*Description of the task*
Return exactly, and only, the lines from the line containing "1. **解决方案：** 沙箱项目包括AEM Sites和资产。" through the final line of the records below, both included.

*Material for the task*
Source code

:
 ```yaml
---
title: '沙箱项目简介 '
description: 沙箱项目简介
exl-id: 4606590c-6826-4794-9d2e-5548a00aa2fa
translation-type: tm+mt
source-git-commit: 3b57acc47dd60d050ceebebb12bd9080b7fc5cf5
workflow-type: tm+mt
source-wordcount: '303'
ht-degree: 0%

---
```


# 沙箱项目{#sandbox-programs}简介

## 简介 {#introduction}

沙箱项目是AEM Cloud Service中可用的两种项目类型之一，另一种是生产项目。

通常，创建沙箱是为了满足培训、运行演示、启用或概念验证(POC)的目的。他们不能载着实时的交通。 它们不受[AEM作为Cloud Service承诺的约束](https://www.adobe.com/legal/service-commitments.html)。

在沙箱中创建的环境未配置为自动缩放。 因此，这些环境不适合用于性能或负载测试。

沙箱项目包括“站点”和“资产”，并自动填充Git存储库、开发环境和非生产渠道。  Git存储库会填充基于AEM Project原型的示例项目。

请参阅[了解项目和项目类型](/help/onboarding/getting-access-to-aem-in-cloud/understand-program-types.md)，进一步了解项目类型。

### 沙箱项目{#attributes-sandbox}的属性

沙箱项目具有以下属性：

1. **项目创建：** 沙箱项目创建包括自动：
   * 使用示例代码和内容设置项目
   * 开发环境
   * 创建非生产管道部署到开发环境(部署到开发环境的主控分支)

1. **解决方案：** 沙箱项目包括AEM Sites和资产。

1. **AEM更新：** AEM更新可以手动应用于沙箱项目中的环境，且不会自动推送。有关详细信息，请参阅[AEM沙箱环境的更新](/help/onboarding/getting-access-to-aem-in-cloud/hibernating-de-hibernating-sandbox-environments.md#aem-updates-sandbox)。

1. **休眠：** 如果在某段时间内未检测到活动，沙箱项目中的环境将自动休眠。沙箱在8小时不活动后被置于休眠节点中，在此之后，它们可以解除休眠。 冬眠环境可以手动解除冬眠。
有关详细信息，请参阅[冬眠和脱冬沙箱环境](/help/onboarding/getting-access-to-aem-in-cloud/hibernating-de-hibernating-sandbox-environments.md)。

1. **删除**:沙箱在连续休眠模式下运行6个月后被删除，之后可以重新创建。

*Result of the exercise*
1. **解决方案：** 沙箱项目包括AEM Sites和资产。

1. **AEM更新：** AEM更新可以手动应用于沙箱项目中的环境，且不会自动推送。有关详细信息，请参阅[AEM沙箱环境的更新](/help/onboarding/getting-access-to-aem-in-cloud/hibernating-de-hibernating-sandbox-environments.md#aem-updates-sandbox)。

1. **休眠：** 如果在某段时间内未检测到活动，沙箱项目中的环境将自动休眠。沙箱在8小时不活动后被置于休眠节点中，在此之后，它们可以解除休眠。 冬眠环境可以手动解除冬眠。
有关详细信息，请参阅[冬眠和脱冬沙箱环境](/help/onboarding/getting-access-to-aem-in-cloud/hibernating-de-hibernating-sandbox-environments.md)。

1. **删除**:沙箱在连续休眠模式下运行6个月后被删除，之后可以重新创建。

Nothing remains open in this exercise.